**PROBLEM TO SOLVE**: Take the entries below and reproduce exactly the portion that begins at the line containing "Language | Time" and ends at the line containing "PancakeSwap represents a", keeping both ends, dropping pictures, and adding nothing else.

Data records:

*** Begin section ***

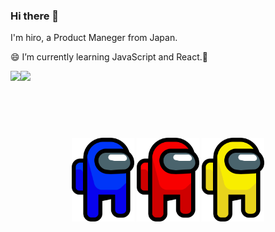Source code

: ### Hi there 👋

I'm hiro, a Product Maneger from Japan.

:smile: I’m currently learning JavaScript and React.:seedling:

<a href="https://github.com/anuraghazra/github-readme-stats">
  <img align="left" src="https://github-readme-stats.vercel.app/api?username=kinokoTakenoko35&count_private=true&show_icons=true" />
</a>

<a href="https://github.com/anuraghazra/github-readme-stats">
  <img align="left" src="https://github-readme-stats.vercel.app/api/top-langs/?username=kinokoTakenoko35" />
</a>

<br />
<br />
<br />
<br />

<!-- images -->

#
<p align="center">
<img src="https://github.com/kinokoTakenoko35/kinokoTakenoko35/blob/main/images/Blue-among-us.png" width="100">
<img src="https://github.com/kinokoTakenoko35/kinokoTakenoko35/blob/main/images/Red-among-us.png" width="100">
<img src="https://github.com/kinokoTakenoko35/kinokoTakenoko35/blob/main/images/Yellow-among-us.png" width="100">
</p>


<!--
**kinokoTakenoko35/kinokoTakenoko35** is a ✨ _special_ ✨ repository because its `README.md` (this file) appears on your GitHub profile.

Here are some ideas to get you started:

- 🔭 I’m currently working on ...
- 🌱 I’m currently learning ...
- 👯 I’m looking to collaborate on ...
- 🤔 I’m looking for help with ...
- 💬 Ask me about ...
- 📫 How to reach me: ...
- 😄 Pronouns: ...
- ⚡ Fun fact: ...
-->
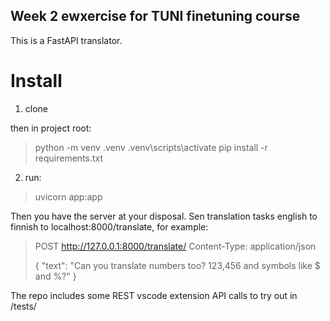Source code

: ## Week 2 ewxercise for TUNI finetuning course

This is a FastAPI translator.

# Install

1. clone

then in project root:
>python -m venv .venv
>.venv\scripts\activate
>pip install -r requirements.txt

2. run:
>uvicorn app:app

Then you have the server at your disposal. Sen translation tasks english to finnish to localhost:8000/translate, for example:
>POST http://127.0.0.1:8000/translate/
>Content-Type: application/json
>
>{
>  "text": "Can you translate numbers too? 123,456 and symbols like $ and %?"
>}

The repo includes some REST vscode extension API calls to try out in /tests/
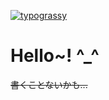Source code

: <a href="https://github.com/kawarimidoll/typograssy"><img alt="typograssy" src="https://typograssy.deno.dev/api?text=%E5%AF%9D%E5%8F%B0%E7%89%B9%E6%80%A5%E3%81%AF%E3%82%84%E3%81%B6%E3%81%95%E3%83%BB%E5%AF%8C%E5%A3%AB%E5%8F%B7+%E6%9D%B1%E4%BA%AC%E8%A1%8C%E3%81%8D%E3%81%A7%E3%81%99%E3%80%82%E3%81%93%E3%81%AE%E5%88%97%E8%BB%8A%E3%81%AF%E3%80%81%E5%85%A8%E8%BB%8A%E4%B8%A1%E5%AF%9D%E5%8F%B0%E5%B8%AD%E3%81%A7%E3%81%99%E3%80%82%20%20%20%20%20%20%20%20%20%20%20%20%20%20%20%20&speed=40&bg=1e1611&l0=352c25&l1=ccff33&l2=ccff33&l3=ccff33&l4=ccff33"></a>
# Hello~! ^_^
~~書くことないかも...~~
<!--<p align="left">
  <a href="https://github.com/anuraghazra/github-readme-stats"><img alt="Anurag's GitHub stats" height="150px" src="https://github-readme-stats.vercel.app/api?username=raitako-1&theme=ambient_gradient&bg_color=1a42d4BB&show_icons=true&include_all_commits=true"></a>
  <a href="https://github.com/anuraghazra/github-readme-stats"><img alt="Top Langs" height="150px" src="https://github-readme-stats.vercel.app/api/top-langs/?username=raitako-1&theme=ambient_gradient&bg_color=1ea4caBB&layout=compact"></a>
</p>-->
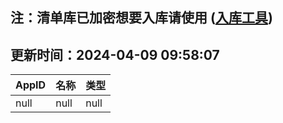 ## 注：清单库已加密想要入库请使用 ([入库工具](https://github.com/BlankTMing/ManifestAutoUpdate/releases))

## 更新时间：2024-04-09 09:58:07
| AppID | 名称 | 类型  |
| :-------------------- | :----------------------------- | :----------- |
| null | null| null |
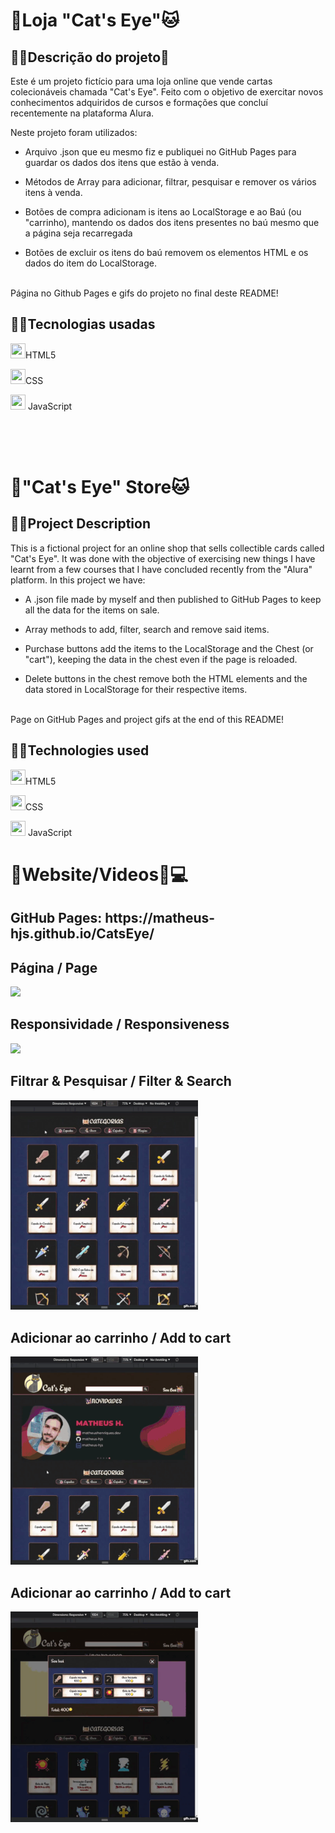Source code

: <h1>🏪Loja "Cat's Eye"🐱</h1>


<h2>👨‍🏫Descrição do projeto💬</h2>

Este é um projeto fictício para uma loja online que vende cartas colecionáveis chamada "Cat's Eye".
Feito com o objetivo de exercitar novos conhecimentos adquiridos de cursos e formações que concluí recentemente na plataforma Alura.

Neste projeto foram utilizados:


- Arquivo .json que eu mesmo fiz e publiquei no GitHub Pages para guardar os dados dos itens que estão à venda.


- Métodos de Array para adicionar, filtrar, pesquisar e remover os vários itens à venda.


- Botões de compra adicionam is itens ao LocalStorage e ao Baú (ou "carrinho), mantendo os dados dos itens presentes no baú mesmo que a página seja recarregada


- Botões de excluir os itens do baú removem os elementos HTML e os dados do item do LocalStorage.
</br>
Página no Github Pages e gifs do projeto no final deste README!
</br>
<h2>👨‍💻Tecnologias usadas</h2>
<p><img src="https://cdn.jsdelivr.net/gh/devicons/devicon/icons/html5/html5-original-wordmark.svg" width=24px; height=24px;/>HTML5</p>
<p><img src="https://cdn.jsdelivr.net/gh/devicons/devicon/icons/css3/css3-original-wordmark.svg" width=24px; height=24px;/>CSS</p>
<p><img src="https://cdn.jsdelivr.net/gh/devicons/devicon/icons/javascript/javascript-original.svg" width=24px; height=24px;/> JavaScript</p>

</br>
</br>
</br>
<h1>🏪"Cat's Eye" Store🐱</h1>

<h2>👨‍🏫Project Description</h2>

This is a fictional project for an online shop that sells collectible cards called "Cat's Eye".
It was done with the objective of exercising new things I have learnt from a few courses that I have concluded recently from the "Alura" platform.
In this project we have:


- A .json file made by myself and then published to GitHub Pages to keep all the data for the items on sale.


- Array methods to add, filter, search and remove said items.


- Purchase buttons add the items to the LocalStorage and the Chest (or "cart"), keeping the data in the chest even if the page is reloaded.


- Delete buttons in the chest remove both the HTML elements and the data stored in LocalStorage for their respective items.
</br>
Page on GitHub Pages and project gifs at the end of this README!
</br>
<h2>👨‍💻Technologies used</h2>
<p><img src="https://cdn.jsdelivr.net/gh/devicons/devicon/icons/html5/html5-original-wordmark.svg" width=24px; height=24px;/>HTML5</p>
<p><img src="https://cdn.jsdelivr.net/gh/devicons/devicon/icons/css3/css3-original-wordmark.svg" width=24px; height=24px;/>CSS</p>
<p><img src="https://cdn.jsdelivr.net/gh/devicons/devicon/icons/javascript/javascript-original.svg" width=24px; height=24px;/> JavaScript</p>


<h1>🎨Website/Videos📸💻</h1>
<h2>GitHub Pages: https://matheus-hjs.github.io/CatsEye/ </h2>

<h2>Página / Page</h2>
<img src="https://github.com/matheus-hjs/CatsEye/blob/main/gifs/fullPage.gif?raw=true" width=300px>

<h2>Responsividade / Responsiveness</h2>
<img src="https://github.com/matheus-hjs/CatsEye/blob/main/gifs/responsive.gif?raw=true" width=300px>

<h2>Filtrar & Pesquisar / Filter & Search</h2>
<img src="https://github.com/matheus-hjs/CatsEye/blob/main/gifs/filterAndSearch.gif?raw=true" width=300px>

<h2>Adicionar ao carrinho / Add to cart</h2>
<img src="https://github.com/matheus-hjs/CatsEye/blob/main/gifs/addToCart.gif?raw=true" width=300px>

<h2>Adicionar ao carrinho / Add to cart</h2>
<img src="https://github.com/matheus-hjs/CatsEye/blob/main/gifs/removeFromCart.gif?raw=true" width=300px>
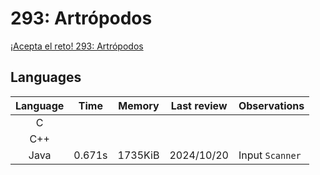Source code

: # 293: Artrópodos

[¡Acepta el reto! 293: Artrópodos](https://aceptaelreto.com/problem/statement.php?id=293)

## Languages

| Language | Time   | Memory  | Last review | Observations    |
| :------: | :----: | :-----: | :---------: | :-------------- |
| C        | | | | |
| C++      | | | | |
| Java     | 0.671s | 1735KiB | 2024/10/20  | Input `Scanner` |
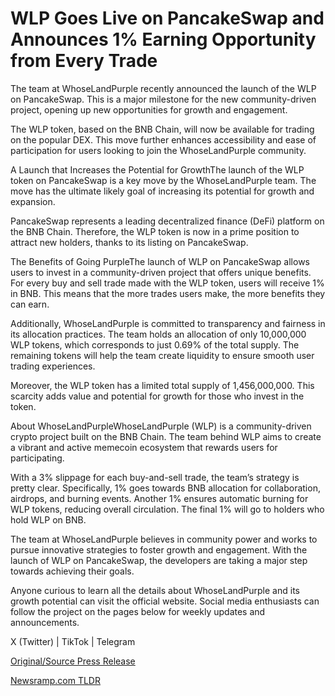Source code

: # WLP Goes Live on PancakeSwap and Announces 1% Earning Opportunity from Every Trade

The team at WhoseLandPurple recently announced the launch of the WLP on PancakeSwap. This is a major milestone for the new community-driven project, opening up new opportunities for growth and engagement.

The WLP token, based on the BNB Chain, will now be available for trading on the popular DEX. This move further enhances accessibility and ease of participation for users looking to join the WhoseLandPurple community.

A Launch that Increases the Potential for GrowthThe launch of the WLP token on PancakeSwap is a key move by the WhoseLandPurple team. The move has the ultimate likely goal of increasing its potential for growth and expansion.

PancakeSwap represents a leading decentralized finance (DeFi) platform on the BNB Chain. Therefore, the WLP token is now in a prime position to attract new holders, thanks to its listing on PancakeSwap.

The Benefits of Going PurpleThe launch of WLP on PancakeSwap allows users to invest in a community-driven project that offers unique benefits. For every buy and sell trade made with the WLP token, users will receive 1% in BNB. This means that the more trades users make, the more benefits they can earn.

Additionally, WhoseLandPurple is committed to transparency and fairness in its allocation practices. The team holds an allocation of only 10,000,000 WLP tokens, which corresponds to just 0.69% of the total supply. The remaining tokens will help the team create liquidity to ensure smooth user trading experiences.

Moreover, the WLP token has a limited total supply of 1,456,000,000. This scarcity adds value and potential for growth for those who invest in the token.

About WhoseLandPurpleWhoseLandPurple (WLP) is a community-driven crypto project built on the BNB Chain. The team behind WLP aims to create a vibrant and active memecoin ecosystem that rewards users for participating.

With a 3% slippage for each buy-and-sell trade, the team’s strategy is pretty clear. Specifically, 1% goes towards BNB allocation for collaboration, airdrops, and burning events. Another 1% ensures automatic burning for WLP tokens, reducing overall circulation. The final 1% will go to holders who hold WLP on BNB.

The team at WhoseLandPurple believes in community power and works to pursue innovative strategies to foster growth and engagement. With the launch of WLP on PancakeSwap, the developers are taking a major step towards achieving their goals.

Anyone curious to learn all the details about WhoseLandPurple and its growth potential can visit the official website. Social media enthusiasts can follow the project on the pages below for weekly updates and announcements.

X (Twitter) | TikTok | Telegram 

[Original/Source Press Release](https://blockchainwire.io/press-release/wlp-goes-live-on-pancakeswap-and-announces-1-earning-opportunity-from-every-trade) 

[Newsramp.com TLDR](https://newsramp.com/None) 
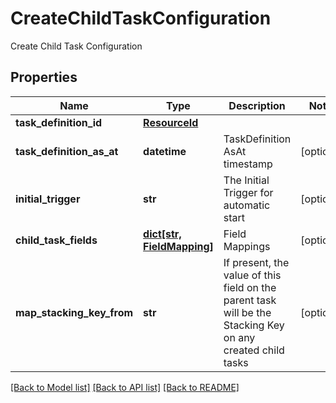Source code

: # CreateChildTaskConfiguration

Create Child Task Configuration

## Properties
Name | Type | Description | Notes
------------ | ------------- | ------------- | -------------
**task_definition_id** | [**ResourceId**](ResourceId.md) |  | 
**task_definition_as_at** | **datetime** | TaskDefinition AsAt timestamp | [optional] 
**initial_trigger** | **str** | The Initial Trigger for automatic start | [optional] 
**child_task_fields** | [**dict[str, FieldMapping]**](FieldMapping.md) | Field Mappings | [optional] 
**map_stacking_key_from** | **str** | If present, the value of this field on the parent task will be the Stacking Key on any created child tasks | [optional] 

[[Back to Model list]](../README.md#documentation-for-models) [[Back to API list]](../README.md#documentation-for-api-endpoints) [[Back to README]](../README.md)


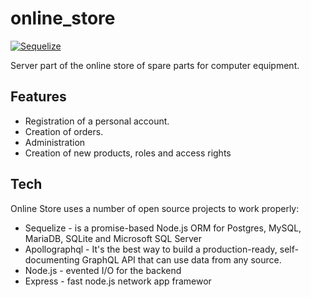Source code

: # online_store
[![Sequelize](https://miro.medium.com/max/811/1*SEfonxxMIktyFJWwA_oTTg.png)](https://nodejs.org/en/)

Server part of the online store of spare parts for computer equipment.

## Features
- Registration of a personal account.
- Creation of orders.
- Administration
- Creation of new products, roles and access rights


## Tech
Online Store uses a number of open source projects to work properly:

- Sequelize - is a promise-based Node.js ORM for Postgres, MySQL, MariaDB, SQLite and Microsoft SQL Server
- Apollographql - It's the best way to build a production-ready, self-documenting GraphQL API that can use data from any source.
- Node.js - evented I/O for the backend
- Express - fast node.js network app framewor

*** End section ***

**RESPONSE TO THIS EXERCISE**:
| Language | Time   | Memory  | Last review | Observations    |
| :------: | :----: | :-----: | :---------: | :-------------- |
| C        | | | | |
| C++      | | | | |
| Java     | 0.671s | 1735KiB | 2024/10/20  | Input `Scanner` |
Source code

: # WLP Goes Live on PancakeSwap and Announces 1% Earning Opportunity from Every Trade

The team at WhoseLandPurple recently announced the launch of the WLP on PancakeSwap. This is a major milestone for the new community-driven project, opening up new opportunities for growth and engagement.

The WLP token, based on the BNB Chain, will now be available for trading on the popular DEX. This move further enhances accessibility and ease of participation for users looking to join the WhoseLandPurple community.

A Launch that Increases the Potential for GrowthThe launch of the WLP token on PancakeSwap is a key move by the WhoseLandPurple team. The move has the ultimate likely goal of increasing its potential for growth and expansion.

PancakeSwap represents a leading decentralized finance (DeFi) platform on the BNB Chain. Therefore, the WLP token is now in a prime position to attract new holders, thanks to its listing on PancakeSwap.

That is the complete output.